Now using the integrating factor

$e^{\int{\frac{2}{x}\,dv}} = e^{2\ln{x}} = e^{\ln{(x^2)}} = x^2$ and multiplying through gives

$x^2\,\frac{dv}{dx} + 2xv = 2x\sin{x}$

$\frac{d}{dx}(x^2v) = 2x\sin{x}$

$x^2v = 2\int{x\sin{x}\,dx}$

$x^2v = 2\left[-x\cos{x} - \int{\cos{x}\,dx}\right]$

$x^2v = 2\left[-x\cos{x} - \sin{x}\right] + C$

$x^2v = -2x\cos{x} - 2\sin{x} + C$

$v = -\frac{2}{x}\cos{x} - \frac{2}{x^2}\sin{x} + \frac{C}{x^2}$

$y^2 = -\frac{2}{x}\cos{x} - \frac{2}{x^2}\sin{x} + \frac{C}{x^2}$

$y = \pm\sqrt{-\frac{2}{x}\cos{x} - \frac{2}{x^2}\sin{x} + \frac{C}{x^2}}$.

3. Originally Posted by Prove It
$y^2 = v$

$y = \sqrt{v}$

$\frac{d}{dx}(y) = \frac{d}{dx}(\sqrt{v})$

$\frac{dy}{dx} = \frac{d}{dv}(\sqrt{v})\,\frac{dv}{dx}$

$\frac{dy}{dx} = \frac{1}{2\sqrt{v}}\,\frac{dv}{dx}$.

So yes, I would substitute this into the DE...

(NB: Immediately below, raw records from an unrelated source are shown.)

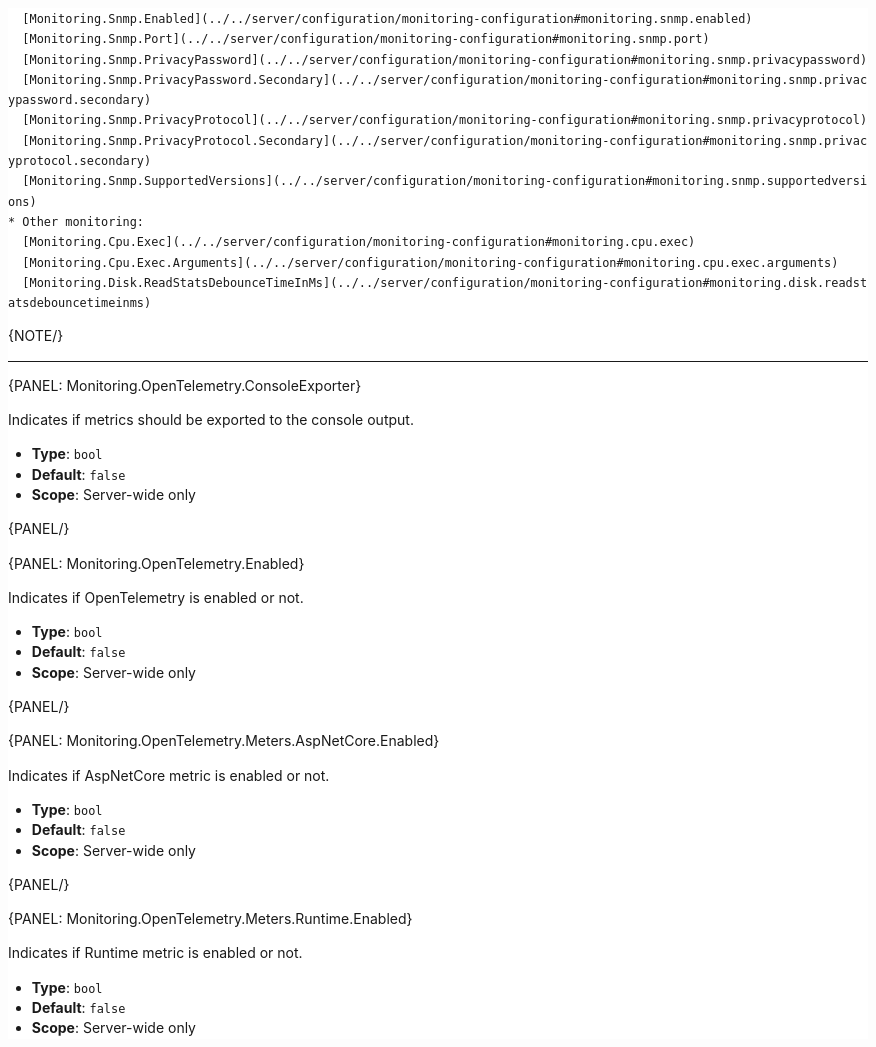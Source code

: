       [Monitoring.Snmp.Enabled](../../server/configuration/monitoring-configuration#monitoring.snmp.enabled)  
      [Monitoring.Snmp.Port](../../server/configuration/monitoring-configuration#monitoring.snmp.port)  
      [Monitoring.Snmp.PrivacyPassword](../../server/configuration/monitoring-configuration#monitoring.snmp.privacypassword)  
      [Monitoring.Snmp.PrivacyPassword.Secondary](../../server/configuration/monitoring-configuration#monitoring.snmp.privacypassword.secondary)   
      [Monitoring.Snmp.PrivacyProtocol](../../server/configuration/monitoring-configuration#monitoring.snmp.privacyprotocol)  
      [Monitoring.Snmp.PrivacyProtocol.Secondary](../../server/configuration/monitoring-configuration#monitoring.snmp.privacyprotocol.secondary)  
      [Monitoring.Snmp.SupportedVersions](../../server/configuration/monitoring-configuration#monitoring.snmp.supportedversions)  
    * Other monitoring:  
      [Monitoring.Cpu.Exec](../../server/configuration/monitoring-configuration#monitoring.cpu.exec)  
      [Monitoring.Cpu.Exec.Arguments](../../server/configuration/monitoring-configuration#monitoring.cpu.exec.arguments)  
      [Monitoring.Disk.ReadStatsDebounceTimeInMs](../../server/configuration/monitoring-configuration#monitoring.disk.readstatsdebouncetimeinms)  

{NOTE/}

---

{PANEL: Monitoring.OpenTelemetry.ConsoleExporter}

Indicates if metrics should be exported to the console output.

- **Type**: `bool`
- **Default**: `false`
- **Scope**: Server-wide only

{PANEL/}

{PANEL: Monitoring.OpenTelemetry.Enabled}

Indicates if OpenTelemetry is enabled or not.

- **Type**: `bool`
- **Default**: `false`
- **Scope**: Server-wide only

{PANEL/}

{PANEL: Monitoring.OpenTelemetry.Meters.AspNetCore.Enabled}

Indicates if AspNetCore metric is enabled or not.

- **Type**: `bool`
- **Default**: `false`
- **Scope**: Server-wide only

{PANEL/}

{PANEL: Monitoring.OpenTelemetry.Meters.Runtime.Enabled}

Indicates if Runtime metric is enabled or not.

- **Type**: `bool`
- **Default**: `false`
- **Scope**: Server-wide only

$x\sqrt{v}\left(\frac{1}{2\sqrt{v}}\,\frac{dv}{dx}\ right) + v = \sin{x}$

$\frac{1}{2}x\,\frac{dv}{dx} + v = \sin{x}$

$\frac{dv}{dx} + \frac{2}{x}v = \frac{2}{x}\sin{x}$

Now using the integrating factor

$e^{\int{\frac{2}{x}\,dv}} = e^{2\ln{x}} = e^{\ln{(x^2)}} = x^2$ and multiplying through gives

$x^2\,\frac{dv}{dx} + 2xv = 2x\sin{x}$

$\frac{d}{dx}(x^2v) = 2x\sin{x}$

$x^2v = 2\int{x\sin{x}\,dx}$

$x^2v = 2\left[-x\cos{x} - \int{\cos{x}\,dx}\right]$

$x^2v = 2\left[-x\cos{x} - \sin{x}\right] + C$

$x^2v = -2x\cos{x} - 2\sin{x} + C$

$v = -\frac{2}{x}\cos{x} - \frac{2}{x^2}\sin{x} + \frac{C}{x^2}$

$y^2 = -\frac{2}{x}\cos{x} - \frac{2}{x^2}\sin{x} + \frac{C}{x^2}$

$y = \pm\sqrt{-\frac{2}{x}\cos{x} - \frac{2}{x^2}\sin{x} + \frac{C}{x^2}}$.
Thanks, that makes a lot of sense now